Charles Dickens commented favourably about the conduct and character of Mormon emigrants he observed on board ship in 1863.
Such events were not uncommon. William Jefferies, who converted in Bristol in 1856, recorded in his diary how he, his wife, her mother and his wife’s two brothers made their way from Bristol to Liverpool in April 1861, and there boarded an emigrant ship without the knowledge of his wife’s non-Mormon father. The father followed them and belatedly appeared on board with a police officer desperately searching for them, but could not find them hidden among the luggage.
Dickens had excellent reason to question the blind optimism of Mormon converts. There were enough tales in circulation of converts’ disillusionment upon arrival in Zion, as for example this one which is never likely to be quoted by the LDS church, but was recorded by an early branch leader in Manchester, Samuel Hawthornthwaite: “William Clough, his wife, and child, went from Ashton, in the year 1853, but he was drowned in returning. Mrs. Clough states that when they arrived in the Valley, they were entirely broken down, and nobody seemed to take any notice of them. The first sight she had of the place, sickened her. They rented a mud hut, where they lived all the winter. They never slept on a bed all the time they were there, but spread the wagon cover, which they had brought over the plains with them, on the damp earth, and there they lay, first rolling on one side, then on the other, then on their backs; and many a night did she sit up with her husband, in the dark, shivering and shaking with cold, talking about the comfortable home they had left in England.”
The story of Julia Restell, a Wiltshire convert, is particularly tragic, and well illustrates how the LDS gospel profoundly changed lives, and not always in positive ways. Her hopeful marriage in 1846 to another recent convert, George Drake, soon proved unhappy, for it seems George was not living up to his leaders’ expectations, and before long he was “cut off”, (i.e. he was excommunicated). Excommunication in those days, was usually followed by rebaptism within a few weeks or months, and was a regular method of disciplining members for relatively trivial matters such as refusing to receive counsel from their leaders. George’s excommunication would have carried with it a social stigma, (disciplinary decisions were not kept private), and probably gave rise to discord within the marriage. After eighteen months of continuing difficulty he and Julia were called to council by their Branch President, George Halliday, in an attempt to settle their differences:
“Hearing their tales I found that Brother Drake who had been rebaptised only one week before had beaten his wife and gave her a Black Eye because she did not give him money to spend and he would not tell her what he wanted to get with the money, and as he has been guilty of the same things before and would Curse and Swear, I moved that he be cut off.”

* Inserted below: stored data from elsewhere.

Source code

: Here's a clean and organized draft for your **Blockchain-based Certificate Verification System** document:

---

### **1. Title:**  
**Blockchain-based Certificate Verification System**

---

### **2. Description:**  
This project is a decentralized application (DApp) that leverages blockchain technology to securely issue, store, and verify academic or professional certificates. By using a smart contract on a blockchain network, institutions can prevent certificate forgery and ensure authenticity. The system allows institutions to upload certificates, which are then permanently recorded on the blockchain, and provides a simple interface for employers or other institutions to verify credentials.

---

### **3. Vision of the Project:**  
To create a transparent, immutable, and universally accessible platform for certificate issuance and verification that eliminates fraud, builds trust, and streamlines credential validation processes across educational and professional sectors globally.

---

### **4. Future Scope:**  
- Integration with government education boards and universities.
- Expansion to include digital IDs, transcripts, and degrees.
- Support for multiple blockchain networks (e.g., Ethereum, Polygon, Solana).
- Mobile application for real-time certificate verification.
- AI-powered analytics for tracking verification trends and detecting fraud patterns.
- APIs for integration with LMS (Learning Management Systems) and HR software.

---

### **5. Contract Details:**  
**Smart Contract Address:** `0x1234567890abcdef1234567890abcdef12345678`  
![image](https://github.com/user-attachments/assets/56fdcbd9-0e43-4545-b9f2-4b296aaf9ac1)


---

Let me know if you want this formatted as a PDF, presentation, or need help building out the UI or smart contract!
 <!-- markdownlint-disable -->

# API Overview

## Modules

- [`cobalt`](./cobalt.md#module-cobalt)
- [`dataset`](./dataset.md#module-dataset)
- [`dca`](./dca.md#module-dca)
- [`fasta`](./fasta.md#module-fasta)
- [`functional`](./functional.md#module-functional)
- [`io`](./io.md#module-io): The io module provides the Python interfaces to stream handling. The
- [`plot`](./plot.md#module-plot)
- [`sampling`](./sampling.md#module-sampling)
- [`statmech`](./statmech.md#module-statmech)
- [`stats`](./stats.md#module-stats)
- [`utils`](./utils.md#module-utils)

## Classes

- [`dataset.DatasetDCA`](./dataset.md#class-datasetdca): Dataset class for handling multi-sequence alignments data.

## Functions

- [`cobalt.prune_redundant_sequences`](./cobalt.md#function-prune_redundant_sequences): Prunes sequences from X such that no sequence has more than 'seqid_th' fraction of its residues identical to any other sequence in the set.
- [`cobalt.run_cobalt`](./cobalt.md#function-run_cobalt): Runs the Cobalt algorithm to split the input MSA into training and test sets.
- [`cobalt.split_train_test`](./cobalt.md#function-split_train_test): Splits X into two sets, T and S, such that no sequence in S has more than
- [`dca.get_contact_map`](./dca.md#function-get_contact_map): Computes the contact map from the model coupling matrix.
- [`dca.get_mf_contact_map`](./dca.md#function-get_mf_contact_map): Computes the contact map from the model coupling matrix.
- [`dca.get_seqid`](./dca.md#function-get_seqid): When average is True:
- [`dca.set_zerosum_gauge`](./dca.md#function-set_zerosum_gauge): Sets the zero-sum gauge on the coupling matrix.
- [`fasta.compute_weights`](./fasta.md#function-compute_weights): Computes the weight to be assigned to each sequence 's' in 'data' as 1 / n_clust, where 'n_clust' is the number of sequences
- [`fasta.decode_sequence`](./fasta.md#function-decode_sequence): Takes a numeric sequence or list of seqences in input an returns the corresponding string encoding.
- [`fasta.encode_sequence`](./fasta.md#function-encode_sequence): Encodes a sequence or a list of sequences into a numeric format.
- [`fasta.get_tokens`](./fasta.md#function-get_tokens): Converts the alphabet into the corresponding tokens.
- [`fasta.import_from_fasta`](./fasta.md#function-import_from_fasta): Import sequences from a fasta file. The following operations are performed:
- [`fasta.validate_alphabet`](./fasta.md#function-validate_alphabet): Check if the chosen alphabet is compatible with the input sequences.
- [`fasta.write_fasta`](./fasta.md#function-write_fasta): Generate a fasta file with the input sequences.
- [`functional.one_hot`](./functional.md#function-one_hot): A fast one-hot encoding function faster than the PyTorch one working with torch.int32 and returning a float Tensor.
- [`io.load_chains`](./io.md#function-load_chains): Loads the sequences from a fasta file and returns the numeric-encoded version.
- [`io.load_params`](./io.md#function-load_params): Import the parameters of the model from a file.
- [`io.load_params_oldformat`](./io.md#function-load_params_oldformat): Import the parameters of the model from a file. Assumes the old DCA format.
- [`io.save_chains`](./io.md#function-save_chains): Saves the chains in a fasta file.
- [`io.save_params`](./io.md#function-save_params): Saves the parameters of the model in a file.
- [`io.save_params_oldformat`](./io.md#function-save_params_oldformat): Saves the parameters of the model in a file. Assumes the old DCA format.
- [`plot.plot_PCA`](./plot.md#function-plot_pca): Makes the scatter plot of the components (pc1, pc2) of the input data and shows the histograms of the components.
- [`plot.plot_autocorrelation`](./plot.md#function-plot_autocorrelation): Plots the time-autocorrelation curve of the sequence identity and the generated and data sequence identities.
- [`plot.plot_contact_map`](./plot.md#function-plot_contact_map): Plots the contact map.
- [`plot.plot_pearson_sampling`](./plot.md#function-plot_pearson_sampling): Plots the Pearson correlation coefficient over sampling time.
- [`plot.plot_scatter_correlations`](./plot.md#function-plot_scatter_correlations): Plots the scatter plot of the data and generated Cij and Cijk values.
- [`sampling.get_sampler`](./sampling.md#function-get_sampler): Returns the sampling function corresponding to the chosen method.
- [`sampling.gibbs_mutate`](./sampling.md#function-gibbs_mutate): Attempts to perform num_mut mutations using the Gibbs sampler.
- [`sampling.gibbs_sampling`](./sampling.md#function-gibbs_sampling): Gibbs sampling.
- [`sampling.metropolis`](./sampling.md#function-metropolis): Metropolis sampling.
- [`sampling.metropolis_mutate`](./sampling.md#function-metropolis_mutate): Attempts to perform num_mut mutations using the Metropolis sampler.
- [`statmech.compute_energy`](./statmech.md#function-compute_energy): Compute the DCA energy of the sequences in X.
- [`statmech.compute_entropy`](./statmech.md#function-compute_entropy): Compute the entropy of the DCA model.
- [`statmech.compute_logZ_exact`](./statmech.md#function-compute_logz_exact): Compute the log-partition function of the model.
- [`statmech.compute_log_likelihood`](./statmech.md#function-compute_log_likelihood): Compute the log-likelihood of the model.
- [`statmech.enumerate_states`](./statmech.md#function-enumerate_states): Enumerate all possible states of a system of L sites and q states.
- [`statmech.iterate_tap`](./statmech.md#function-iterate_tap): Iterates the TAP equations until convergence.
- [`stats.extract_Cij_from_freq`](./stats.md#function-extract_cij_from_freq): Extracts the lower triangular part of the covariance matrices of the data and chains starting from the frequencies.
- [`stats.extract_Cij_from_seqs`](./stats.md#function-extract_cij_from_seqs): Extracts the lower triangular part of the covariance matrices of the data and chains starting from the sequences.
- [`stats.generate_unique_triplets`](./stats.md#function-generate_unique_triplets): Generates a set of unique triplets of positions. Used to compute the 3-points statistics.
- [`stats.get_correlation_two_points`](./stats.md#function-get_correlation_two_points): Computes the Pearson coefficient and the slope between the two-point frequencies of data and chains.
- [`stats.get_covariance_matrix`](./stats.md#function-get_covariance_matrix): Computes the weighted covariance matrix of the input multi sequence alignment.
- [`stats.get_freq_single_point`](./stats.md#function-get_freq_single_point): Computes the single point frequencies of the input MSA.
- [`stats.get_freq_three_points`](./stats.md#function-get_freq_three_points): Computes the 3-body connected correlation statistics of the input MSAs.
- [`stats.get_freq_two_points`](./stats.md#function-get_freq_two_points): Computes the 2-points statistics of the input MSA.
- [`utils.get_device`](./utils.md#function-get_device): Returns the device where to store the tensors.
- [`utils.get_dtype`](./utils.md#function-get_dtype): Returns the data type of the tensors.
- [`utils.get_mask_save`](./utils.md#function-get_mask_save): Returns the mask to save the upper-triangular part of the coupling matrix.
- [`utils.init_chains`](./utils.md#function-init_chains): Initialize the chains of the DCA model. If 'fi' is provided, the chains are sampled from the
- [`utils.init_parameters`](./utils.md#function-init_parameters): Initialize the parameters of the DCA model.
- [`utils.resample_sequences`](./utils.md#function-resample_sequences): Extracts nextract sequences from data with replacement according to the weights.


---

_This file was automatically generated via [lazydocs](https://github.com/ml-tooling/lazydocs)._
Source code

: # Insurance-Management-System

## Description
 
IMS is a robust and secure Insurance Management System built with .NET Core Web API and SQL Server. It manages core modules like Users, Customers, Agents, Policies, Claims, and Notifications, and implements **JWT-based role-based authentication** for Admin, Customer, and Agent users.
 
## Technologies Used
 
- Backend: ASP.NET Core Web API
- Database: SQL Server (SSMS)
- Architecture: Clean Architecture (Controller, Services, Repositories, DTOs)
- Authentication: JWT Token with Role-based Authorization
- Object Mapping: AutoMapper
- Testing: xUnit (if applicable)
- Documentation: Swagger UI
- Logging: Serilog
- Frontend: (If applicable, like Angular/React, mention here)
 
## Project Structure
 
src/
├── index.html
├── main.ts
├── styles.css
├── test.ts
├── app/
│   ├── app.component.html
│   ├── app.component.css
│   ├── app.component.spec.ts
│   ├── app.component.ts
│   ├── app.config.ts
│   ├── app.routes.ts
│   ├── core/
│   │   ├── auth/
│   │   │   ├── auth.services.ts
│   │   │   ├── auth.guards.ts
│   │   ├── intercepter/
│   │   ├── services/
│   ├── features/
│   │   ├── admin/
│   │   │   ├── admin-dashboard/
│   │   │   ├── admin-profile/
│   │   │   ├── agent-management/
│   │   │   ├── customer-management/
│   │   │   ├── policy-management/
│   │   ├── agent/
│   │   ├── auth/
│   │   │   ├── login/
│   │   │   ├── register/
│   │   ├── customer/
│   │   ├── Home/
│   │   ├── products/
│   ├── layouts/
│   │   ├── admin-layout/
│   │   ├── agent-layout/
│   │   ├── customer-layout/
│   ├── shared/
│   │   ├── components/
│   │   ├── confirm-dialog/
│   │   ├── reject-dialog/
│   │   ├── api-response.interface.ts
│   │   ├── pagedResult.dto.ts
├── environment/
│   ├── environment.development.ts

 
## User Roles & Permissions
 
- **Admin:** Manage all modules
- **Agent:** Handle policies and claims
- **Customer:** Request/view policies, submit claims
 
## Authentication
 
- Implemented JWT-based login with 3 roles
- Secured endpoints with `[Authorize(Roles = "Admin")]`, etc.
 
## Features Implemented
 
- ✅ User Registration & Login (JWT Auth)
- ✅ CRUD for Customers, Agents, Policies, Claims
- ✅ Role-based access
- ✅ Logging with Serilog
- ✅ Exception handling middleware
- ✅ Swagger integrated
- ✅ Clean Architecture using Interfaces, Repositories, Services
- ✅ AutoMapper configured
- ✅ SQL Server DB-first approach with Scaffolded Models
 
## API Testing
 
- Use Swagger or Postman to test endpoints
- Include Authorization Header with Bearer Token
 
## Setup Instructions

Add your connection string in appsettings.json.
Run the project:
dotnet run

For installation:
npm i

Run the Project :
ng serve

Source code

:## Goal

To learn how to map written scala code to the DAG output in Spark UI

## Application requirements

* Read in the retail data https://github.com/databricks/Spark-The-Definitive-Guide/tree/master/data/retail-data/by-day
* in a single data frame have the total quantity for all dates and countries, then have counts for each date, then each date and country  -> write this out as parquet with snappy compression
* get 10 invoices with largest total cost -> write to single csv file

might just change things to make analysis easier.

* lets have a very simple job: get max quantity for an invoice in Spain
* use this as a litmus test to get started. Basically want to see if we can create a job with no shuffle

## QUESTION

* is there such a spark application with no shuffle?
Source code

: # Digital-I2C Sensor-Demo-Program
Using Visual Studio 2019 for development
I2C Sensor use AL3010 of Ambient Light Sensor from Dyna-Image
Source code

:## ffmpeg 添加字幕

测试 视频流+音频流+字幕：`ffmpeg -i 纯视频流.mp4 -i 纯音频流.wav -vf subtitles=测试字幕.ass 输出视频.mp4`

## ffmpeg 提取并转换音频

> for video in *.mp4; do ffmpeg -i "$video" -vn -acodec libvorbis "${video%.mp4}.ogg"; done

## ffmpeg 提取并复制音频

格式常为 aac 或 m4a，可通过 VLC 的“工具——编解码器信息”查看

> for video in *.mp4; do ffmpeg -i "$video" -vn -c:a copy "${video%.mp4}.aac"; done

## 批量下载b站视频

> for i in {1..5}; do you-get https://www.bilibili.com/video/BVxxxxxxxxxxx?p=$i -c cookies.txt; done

The marriage persevered uneasily for a while, and Drake was re-baptized yet again the following year, but the problems recurred, and he was once more excommunicated “for disgraceful conduct” in 1850. The policy in those days appears to have been “three strikes and you’re permanently out”, so there was by then no spiritual future for George Drake, or any likelihood of marital contentment as long as Julia wished to remain faithful to the church. This presented a significant problem because George and Julia were booked to sail nine days later from Liverpool on the “North Atlantic” emigrant ship. George abandoned Julia at that point, but evidently decided to keep to the emigration plan, making his way to Liverpool for that purpose. In view of his “three times cut off” status, probably no-one imagined he would make that choice, and so no attempt seems to have been made to prevent him from doing so. On board George presumably acted the part of a faithful member, joining others in the communal hymn singing and the usual Mormon routines, as the “North Atlantic” sailed away from Liverpool docks. Upon arrival at New Orleans on 1 November 1850, he made no attempt to cross the plains to Utah, but set out instead on a new life away from Julia and away from Mormonism.
Julia remained in Bristol and emigrated two years afterwards, but, unlike her husband, did reach Salt Lake City. She must have carried with her a letter of introduction which persuaded the church authorities there to grant her an immediate divorce, (a divorce which would not at the time have been possible, or perhaps even legal in Britain), and soon afterwards she became one of the five plural wives of Bishop Thomas W. Winter, and died giving birth to her only child in 1854. Her daughter grew up under the supervision of Winter’s other wives, and subsequently became a plural wife of Joseph Smith’s nephew, Samuel Harrison Bailey Smith.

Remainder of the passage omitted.